THE TASK
The required output is every line from the beginning of the entries below through the line that includes "This project requires", copied exactly.

RECORD EXTRACTS
▼

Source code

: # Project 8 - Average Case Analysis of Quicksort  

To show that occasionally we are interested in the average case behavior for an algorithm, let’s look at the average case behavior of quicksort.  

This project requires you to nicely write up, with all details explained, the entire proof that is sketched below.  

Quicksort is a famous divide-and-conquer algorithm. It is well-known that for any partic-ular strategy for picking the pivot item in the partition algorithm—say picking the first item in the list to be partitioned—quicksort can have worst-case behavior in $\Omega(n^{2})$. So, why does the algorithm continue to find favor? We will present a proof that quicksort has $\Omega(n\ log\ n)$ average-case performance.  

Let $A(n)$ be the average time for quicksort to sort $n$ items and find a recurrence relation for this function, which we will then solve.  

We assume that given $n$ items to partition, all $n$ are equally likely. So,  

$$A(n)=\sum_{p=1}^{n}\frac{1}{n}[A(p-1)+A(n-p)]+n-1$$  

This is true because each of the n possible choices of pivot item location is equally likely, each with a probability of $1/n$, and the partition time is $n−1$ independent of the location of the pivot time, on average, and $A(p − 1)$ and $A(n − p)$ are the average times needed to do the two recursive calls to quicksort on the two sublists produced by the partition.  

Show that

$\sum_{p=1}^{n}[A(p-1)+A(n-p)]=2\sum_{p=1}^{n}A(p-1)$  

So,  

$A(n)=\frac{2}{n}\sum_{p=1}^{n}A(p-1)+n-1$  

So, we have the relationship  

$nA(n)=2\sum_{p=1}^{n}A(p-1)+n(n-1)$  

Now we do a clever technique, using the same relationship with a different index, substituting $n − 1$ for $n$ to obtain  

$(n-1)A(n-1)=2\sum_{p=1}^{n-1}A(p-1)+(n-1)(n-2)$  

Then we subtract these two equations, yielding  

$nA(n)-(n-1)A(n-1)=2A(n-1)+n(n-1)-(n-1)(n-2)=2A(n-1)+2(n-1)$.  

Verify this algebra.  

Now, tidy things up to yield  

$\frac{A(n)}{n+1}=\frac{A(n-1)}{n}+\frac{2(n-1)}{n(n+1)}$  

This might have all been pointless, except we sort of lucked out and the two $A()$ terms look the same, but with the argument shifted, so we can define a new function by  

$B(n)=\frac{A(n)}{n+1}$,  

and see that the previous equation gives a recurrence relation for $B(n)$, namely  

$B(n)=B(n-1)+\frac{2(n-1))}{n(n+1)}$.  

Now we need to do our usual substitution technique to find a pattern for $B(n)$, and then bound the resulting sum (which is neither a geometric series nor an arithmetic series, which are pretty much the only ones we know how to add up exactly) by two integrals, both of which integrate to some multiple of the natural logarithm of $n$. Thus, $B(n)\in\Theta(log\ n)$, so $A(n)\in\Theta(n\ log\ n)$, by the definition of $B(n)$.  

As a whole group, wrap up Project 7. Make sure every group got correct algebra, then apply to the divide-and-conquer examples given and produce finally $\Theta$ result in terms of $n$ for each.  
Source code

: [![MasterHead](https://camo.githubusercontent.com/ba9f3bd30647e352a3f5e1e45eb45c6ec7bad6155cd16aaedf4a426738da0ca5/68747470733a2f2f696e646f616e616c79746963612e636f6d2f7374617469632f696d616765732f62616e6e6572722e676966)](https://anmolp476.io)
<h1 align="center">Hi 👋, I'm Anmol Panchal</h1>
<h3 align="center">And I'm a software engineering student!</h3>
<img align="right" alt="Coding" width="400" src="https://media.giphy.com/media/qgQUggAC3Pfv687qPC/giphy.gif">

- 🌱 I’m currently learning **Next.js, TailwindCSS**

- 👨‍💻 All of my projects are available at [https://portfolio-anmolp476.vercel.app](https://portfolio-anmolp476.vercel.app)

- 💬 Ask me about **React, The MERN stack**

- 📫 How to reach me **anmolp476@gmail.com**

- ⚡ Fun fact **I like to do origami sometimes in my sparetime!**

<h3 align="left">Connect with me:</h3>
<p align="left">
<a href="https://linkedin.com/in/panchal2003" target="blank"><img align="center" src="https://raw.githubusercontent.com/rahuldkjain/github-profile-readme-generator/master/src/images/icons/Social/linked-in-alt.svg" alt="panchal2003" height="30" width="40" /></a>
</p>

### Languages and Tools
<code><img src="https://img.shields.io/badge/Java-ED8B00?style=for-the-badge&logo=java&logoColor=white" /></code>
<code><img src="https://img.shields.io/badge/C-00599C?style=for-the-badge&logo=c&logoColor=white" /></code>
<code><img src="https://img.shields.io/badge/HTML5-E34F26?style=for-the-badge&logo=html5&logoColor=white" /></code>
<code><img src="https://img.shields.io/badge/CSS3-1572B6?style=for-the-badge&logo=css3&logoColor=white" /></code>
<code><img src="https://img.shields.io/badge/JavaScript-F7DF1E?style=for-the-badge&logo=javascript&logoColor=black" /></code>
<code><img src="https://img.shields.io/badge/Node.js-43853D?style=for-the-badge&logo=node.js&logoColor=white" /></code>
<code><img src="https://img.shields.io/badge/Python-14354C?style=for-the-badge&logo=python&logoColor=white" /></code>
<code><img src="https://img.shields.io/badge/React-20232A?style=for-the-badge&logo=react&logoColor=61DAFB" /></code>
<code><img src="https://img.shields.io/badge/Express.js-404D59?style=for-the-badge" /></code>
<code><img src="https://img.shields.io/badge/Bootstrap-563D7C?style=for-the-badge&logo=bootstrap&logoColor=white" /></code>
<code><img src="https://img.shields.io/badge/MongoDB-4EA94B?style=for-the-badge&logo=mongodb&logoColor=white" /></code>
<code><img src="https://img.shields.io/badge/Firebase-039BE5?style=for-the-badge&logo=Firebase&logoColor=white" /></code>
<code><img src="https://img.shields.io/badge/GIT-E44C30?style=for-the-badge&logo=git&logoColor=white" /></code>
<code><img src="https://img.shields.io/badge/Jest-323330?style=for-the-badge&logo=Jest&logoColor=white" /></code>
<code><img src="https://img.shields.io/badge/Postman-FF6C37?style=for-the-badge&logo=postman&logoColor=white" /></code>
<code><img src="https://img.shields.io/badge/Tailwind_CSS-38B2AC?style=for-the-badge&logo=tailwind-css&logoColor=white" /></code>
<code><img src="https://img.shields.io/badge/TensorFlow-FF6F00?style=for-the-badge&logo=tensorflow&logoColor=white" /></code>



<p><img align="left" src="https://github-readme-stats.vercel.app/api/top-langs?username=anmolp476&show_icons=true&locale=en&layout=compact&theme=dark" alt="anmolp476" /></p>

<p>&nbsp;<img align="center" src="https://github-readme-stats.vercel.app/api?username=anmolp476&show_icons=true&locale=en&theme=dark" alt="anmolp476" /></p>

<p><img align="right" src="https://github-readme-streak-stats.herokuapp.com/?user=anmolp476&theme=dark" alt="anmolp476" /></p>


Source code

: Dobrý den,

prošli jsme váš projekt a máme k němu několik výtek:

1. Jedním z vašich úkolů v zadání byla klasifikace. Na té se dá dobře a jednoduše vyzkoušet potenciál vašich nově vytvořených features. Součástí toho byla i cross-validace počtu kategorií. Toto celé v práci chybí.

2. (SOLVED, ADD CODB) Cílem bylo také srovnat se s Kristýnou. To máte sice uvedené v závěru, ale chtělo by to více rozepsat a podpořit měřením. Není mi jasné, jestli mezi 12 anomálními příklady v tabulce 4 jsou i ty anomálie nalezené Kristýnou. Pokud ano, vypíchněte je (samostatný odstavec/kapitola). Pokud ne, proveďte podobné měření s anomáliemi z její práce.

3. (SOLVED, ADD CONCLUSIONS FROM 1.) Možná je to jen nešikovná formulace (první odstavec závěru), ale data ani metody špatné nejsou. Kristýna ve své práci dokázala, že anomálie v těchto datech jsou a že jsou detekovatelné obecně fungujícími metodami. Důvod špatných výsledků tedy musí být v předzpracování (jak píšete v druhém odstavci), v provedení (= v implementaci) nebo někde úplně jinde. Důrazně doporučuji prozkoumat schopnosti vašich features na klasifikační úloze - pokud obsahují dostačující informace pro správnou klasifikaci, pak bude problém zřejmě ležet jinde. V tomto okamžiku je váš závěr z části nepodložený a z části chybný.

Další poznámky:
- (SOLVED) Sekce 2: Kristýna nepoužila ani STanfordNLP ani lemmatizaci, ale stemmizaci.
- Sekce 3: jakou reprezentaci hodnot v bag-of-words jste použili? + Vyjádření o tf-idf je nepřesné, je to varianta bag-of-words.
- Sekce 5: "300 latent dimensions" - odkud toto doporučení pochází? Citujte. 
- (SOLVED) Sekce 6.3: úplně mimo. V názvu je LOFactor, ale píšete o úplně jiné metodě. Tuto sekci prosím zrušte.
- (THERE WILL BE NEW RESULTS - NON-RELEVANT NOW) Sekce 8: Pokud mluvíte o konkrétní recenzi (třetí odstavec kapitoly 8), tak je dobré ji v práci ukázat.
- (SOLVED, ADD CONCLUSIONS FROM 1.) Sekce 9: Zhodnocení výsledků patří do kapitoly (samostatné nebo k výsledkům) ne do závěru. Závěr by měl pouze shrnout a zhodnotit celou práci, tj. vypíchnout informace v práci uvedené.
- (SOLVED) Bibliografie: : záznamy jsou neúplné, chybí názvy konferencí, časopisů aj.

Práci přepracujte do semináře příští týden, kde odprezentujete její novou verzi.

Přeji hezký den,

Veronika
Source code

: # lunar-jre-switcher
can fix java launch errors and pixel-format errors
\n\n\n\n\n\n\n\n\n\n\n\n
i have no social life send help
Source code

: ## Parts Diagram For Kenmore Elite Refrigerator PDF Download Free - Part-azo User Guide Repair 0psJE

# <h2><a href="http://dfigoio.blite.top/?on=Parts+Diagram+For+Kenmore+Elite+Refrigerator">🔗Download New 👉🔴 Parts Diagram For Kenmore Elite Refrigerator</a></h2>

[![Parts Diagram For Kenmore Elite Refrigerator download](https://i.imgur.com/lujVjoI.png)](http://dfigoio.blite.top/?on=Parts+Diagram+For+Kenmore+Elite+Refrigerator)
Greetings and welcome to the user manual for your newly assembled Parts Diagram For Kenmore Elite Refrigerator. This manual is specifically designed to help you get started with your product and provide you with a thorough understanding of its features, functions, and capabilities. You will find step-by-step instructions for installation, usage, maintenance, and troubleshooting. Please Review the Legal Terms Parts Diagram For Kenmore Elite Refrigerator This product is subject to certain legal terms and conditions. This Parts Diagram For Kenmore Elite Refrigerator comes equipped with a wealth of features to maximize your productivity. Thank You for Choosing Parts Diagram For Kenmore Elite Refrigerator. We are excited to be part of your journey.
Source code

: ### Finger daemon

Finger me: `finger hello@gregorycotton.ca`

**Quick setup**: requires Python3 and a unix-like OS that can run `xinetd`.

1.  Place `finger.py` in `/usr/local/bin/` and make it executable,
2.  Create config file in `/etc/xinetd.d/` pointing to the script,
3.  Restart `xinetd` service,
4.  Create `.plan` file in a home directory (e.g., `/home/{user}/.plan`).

▲

RESPONSE BOX
Source code

: # Project 8 - Average Case Analysis of Quicksort  

To show that occasionally we are interested in the average case behavior for an algorithm, let’s look at the average case behavior of quicksort.  

This project requires you to nicely write up, with all details explained, the entire proof that is sketched below.  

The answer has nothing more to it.